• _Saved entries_
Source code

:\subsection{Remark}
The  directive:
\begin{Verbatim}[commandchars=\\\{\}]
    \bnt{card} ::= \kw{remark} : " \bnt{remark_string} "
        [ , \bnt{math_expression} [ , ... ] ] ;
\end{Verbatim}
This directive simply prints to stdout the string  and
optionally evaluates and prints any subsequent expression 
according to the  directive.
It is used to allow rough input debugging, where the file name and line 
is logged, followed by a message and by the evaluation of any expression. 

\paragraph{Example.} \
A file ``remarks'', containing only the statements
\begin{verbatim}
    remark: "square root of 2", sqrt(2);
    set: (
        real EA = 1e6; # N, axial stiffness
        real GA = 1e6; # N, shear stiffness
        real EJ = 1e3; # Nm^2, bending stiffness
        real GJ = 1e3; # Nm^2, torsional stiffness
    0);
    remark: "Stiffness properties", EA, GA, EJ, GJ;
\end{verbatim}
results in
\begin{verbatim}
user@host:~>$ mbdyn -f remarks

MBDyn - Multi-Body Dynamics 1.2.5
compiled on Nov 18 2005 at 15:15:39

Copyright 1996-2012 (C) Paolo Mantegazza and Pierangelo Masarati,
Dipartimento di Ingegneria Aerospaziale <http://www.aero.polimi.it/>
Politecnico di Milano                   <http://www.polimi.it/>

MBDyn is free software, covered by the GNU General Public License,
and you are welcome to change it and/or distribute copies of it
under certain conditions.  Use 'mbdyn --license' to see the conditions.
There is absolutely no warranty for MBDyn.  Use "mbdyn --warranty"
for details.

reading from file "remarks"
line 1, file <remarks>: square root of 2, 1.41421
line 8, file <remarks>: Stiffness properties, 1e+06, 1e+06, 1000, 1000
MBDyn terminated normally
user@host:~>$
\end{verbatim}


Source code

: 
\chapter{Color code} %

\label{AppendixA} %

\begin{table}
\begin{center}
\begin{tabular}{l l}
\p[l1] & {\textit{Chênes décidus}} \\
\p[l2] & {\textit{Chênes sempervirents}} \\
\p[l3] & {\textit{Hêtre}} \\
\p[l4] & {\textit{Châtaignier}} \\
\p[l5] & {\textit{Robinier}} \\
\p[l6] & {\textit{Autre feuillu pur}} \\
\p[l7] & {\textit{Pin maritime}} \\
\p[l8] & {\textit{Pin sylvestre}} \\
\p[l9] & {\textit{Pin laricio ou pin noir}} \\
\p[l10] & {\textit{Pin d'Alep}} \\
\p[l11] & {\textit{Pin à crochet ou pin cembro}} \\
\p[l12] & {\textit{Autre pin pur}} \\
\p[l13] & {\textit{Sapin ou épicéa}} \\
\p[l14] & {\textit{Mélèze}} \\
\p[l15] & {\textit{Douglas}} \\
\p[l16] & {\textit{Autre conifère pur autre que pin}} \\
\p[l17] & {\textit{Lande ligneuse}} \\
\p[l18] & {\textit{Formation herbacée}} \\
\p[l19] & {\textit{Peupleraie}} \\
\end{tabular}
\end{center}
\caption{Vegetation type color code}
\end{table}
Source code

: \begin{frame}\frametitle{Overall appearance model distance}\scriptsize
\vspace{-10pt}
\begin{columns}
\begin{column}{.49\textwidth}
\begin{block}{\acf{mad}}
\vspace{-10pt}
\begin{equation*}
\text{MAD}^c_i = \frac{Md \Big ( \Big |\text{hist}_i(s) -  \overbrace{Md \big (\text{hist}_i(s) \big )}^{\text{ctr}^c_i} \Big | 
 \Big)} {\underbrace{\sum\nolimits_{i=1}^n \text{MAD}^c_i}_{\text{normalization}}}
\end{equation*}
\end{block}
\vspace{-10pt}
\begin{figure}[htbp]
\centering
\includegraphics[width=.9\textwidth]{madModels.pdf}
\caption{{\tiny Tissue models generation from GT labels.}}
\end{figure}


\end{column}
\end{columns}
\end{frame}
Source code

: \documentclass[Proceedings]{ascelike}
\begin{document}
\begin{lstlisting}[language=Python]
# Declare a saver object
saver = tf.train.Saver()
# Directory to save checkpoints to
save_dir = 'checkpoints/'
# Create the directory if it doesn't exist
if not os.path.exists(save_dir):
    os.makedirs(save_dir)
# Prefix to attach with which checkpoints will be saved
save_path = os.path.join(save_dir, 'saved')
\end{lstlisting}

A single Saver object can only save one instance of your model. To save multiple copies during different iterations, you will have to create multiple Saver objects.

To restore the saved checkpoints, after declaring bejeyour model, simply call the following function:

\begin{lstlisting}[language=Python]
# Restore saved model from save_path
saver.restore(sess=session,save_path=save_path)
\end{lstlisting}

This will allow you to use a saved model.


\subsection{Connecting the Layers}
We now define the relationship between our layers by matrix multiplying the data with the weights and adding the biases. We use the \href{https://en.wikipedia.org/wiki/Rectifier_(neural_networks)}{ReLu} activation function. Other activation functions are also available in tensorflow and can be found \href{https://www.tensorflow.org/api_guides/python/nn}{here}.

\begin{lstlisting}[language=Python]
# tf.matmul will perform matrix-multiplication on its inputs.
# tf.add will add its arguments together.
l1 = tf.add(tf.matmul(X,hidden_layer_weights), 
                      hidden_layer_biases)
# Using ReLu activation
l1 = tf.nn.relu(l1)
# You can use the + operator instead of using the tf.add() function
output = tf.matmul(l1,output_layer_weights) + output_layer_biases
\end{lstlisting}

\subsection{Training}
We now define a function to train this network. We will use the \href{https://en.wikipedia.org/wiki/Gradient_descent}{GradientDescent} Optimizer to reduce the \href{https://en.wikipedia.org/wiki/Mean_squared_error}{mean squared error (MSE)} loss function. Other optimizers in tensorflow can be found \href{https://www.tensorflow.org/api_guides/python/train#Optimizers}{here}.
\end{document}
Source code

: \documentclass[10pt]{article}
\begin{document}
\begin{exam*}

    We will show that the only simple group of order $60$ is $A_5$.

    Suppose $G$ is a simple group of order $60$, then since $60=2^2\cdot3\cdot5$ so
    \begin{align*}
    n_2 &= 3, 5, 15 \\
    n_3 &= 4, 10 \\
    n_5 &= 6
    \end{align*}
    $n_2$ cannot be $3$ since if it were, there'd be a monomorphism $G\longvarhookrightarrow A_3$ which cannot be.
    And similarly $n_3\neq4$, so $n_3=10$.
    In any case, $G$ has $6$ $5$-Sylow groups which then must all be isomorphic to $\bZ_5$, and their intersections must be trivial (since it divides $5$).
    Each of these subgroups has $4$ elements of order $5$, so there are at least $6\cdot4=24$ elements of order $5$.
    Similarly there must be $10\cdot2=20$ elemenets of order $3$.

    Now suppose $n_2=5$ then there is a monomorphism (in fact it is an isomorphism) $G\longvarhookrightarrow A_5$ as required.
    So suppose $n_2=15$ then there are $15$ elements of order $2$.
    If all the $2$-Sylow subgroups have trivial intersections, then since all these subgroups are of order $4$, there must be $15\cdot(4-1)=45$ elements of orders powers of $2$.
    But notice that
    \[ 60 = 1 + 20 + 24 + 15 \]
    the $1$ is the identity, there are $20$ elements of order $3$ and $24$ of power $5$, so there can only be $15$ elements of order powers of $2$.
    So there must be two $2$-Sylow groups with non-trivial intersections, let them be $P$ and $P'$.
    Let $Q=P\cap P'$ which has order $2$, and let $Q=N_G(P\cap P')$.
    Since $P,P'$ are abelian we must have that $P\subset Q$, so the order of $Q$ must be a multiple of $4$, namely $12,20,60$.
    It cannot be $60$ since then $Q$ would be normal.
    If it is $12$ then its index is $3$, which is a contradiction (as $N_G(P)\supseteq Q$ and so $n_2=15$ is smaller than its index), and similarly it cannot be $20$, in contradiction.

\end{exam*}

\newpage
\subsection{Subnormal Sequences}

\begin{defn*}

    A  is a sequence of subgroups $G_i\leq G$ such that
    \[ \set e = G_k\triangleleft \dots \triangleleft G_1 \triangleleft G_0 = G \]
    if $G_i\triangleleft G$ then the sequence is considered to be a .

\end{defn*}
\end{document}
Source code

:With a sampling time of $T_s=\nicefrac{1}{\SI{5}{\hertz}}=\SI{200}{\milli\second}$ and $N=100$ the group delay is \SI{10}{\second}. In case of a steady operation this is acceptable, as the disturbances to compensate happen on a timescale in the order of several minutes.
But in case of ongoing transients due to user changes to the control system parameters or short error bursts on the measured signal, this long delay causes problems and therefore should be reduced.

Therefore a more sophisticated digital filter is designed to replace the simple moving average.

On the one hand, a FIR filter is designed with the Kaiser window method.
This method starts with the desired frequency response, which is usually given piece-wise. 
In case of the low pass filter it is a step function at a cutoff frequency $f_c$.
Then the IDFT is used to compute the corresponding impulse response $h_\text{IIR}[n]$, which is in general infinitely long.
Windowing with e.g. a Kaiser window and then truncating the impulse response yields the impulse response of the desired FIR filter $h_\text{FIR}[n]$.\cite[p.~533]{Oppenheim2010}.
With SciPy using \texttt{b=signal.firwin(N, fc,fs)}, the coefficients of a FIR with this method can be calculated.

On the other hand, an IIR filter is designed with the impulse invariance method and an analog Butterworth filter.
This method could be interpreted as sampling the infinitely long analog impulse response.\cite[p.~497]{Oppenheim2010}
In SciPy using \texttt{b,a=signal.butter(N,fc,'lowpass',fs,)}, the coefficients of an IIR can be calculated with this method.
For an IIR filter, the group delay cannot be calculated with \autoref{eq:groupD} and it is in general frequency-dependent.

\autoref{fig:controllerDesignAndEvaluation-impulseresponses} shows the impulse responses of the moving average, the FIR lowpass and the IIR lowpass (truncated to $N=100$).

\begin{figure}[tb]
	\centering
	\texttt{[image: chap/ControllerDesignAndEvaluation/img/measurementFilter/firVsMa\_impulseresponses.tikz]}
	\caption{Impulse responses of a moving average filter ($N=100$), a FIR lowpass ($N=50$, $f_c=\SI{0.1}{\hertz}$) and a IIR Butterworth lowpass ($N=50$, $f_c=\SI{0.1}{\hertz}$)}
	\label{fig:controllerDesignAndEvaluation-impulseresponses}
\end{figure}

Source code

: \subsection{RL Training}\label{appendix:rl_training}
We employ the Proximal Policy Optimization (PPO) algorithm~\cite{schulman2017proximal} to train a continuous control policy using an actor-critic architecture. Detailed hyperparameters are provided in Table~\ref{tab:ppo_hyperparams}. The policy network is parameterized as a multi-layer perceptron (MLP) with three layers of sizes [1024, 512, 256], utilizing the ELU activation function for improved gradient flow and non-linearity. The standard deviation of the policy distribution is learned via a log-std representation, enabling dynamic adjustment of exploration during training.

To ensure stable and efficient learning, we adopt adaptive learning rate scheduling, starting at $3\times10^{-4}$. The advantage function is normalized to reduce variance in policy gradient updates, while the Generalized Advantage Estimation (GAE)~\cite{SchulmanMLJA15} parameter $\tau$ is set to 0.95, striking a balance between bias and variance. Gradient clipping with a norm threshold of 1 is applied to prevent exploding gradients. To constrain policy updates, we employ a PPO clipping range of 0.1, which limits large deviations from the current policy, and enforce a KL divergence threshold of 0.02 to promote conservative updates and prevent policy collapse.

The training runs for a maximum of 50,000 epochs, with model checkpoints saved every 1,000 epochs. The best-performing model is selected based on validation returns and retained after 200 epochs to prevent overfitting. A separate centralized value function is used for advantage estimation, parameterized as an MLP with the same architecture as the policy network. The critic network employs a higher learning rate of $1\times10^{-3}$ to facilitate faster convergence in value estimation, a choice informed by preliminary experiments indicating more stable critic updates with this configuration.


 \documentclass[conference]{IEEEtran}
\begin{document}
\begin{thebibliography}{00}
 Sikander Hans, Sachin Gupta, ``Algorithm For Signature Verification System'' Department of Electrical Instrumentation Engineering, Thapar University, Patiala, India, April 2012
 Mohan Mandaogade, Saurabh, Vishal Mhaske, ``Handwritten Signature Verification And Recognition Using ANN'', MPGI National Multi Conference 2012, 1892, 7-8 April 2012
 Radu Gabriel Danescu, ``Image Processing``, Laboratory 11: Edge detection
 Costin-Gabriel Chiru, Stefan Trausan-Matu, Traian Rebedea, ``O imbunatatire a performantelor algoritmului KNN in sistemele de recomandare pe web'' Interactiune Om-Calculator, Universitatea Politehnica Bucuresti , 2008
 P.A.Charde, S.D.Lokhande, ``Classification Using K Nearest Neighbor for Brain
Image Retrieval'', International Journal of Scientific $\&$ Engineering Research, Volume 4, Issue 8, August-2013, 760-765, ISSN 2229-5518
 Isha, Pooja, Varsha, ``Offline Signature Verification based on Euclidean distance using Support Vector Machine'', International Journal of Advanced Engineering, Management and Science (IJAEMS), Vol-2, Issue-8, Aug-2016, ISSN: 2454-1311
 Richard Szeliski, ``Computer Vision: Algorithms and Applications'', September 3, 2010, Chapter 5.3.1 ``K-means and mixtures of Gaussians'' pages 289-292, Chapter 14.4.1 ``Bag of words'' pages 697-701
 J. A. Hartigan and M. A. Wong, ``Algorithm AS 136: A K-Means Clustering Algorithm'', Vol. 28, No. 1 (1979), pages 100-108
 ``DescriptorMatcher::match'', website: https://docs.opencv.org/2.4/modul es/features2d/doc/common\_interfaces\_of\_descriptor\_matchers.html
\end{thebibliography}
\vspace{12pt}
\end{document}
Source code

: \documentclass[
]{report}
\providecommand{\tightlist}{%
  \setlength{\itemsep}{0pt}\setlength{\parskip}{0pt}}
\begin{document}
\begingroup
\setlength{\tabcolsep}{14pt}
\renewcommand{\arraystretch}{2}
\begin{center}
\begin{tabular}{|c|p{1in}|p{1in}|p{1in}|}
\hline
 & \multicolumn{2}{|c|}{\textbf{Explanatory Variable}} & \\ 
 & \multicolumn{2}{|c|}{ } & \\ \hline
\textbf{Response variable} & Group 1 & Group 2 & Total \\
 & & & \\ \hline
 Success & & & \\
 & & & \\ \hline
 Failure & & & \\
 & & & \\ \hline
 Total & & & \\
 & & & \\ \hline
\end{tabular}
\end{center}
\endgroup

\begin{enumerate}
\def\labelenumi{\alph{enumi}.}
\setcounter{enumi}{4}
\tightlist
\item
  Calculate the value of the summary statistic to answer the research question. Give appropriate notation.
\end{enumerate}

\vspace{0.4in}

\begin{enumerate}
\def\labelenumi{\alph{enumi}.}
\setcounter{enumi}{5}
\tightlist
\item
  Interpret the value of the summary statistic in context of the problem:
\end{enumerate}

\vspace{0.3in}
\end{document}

• _What is expected_
Where the line with "under certain conditions." ends, your copy should end too; please return exactly the lines from the first line of the data through it.

• _Exercise answer_
Source code

:\subsection{Remark}
The  directive:
\begin{Verbatim}[commandchars=\\\{\}]
    \bnt{card} ::= \kw{remark} : " \bnt{remark_string} "
        [ , \bnt{math_expression} [ , ... ] ] ;
\end{Verbatim}
This directive simply prints to stdout the string  and
optionally evaluates and prints any subsequent expression 
according to the  directive.
It is used to allow rough input debugging, where the file name and line 
is logged, followed by a message and by the evaluation of any expression. 

\paragraph{Example.} \
A file ``remarks'', containing only the statements
\begin{verbatim}
    remark: "square root of 2", sqrt(2);
    set: (
        real EA = 1e6; # N, axial stiffness
        real GA = 1e6; # N, shear stiffness
        real EJ = 1e3; # Nm^2, bending stiffness
        real GJ = 1e3; # Nm^2, torsional stiffness
    0);
    remark: "Stiffness properties", EA, GA, EJ, GJ;
\end{verbatim}
results in
\begin{verbatim}
user@host:~>$ mbdyn -f remarks

MBDyn - Multi-Body Dynamics 1.2.5
compiled on Nov 18 2005 at 15:15:39

Copyright 1996-2012 (C) Paolo Mantegazza and Pierangelo Masarati,
Dipartimento di Ingegneria Aerospaziale <http://www.aero.polimi.it/>
Politecnico di Milano                   <http://www.polimi.it/>

MBDyn is free software, covered by the GNU General Public License,
and you are welcome to change it and/or distribute copies of it
under certain conditions.  Use 'mbdyn --license' to see the conditions.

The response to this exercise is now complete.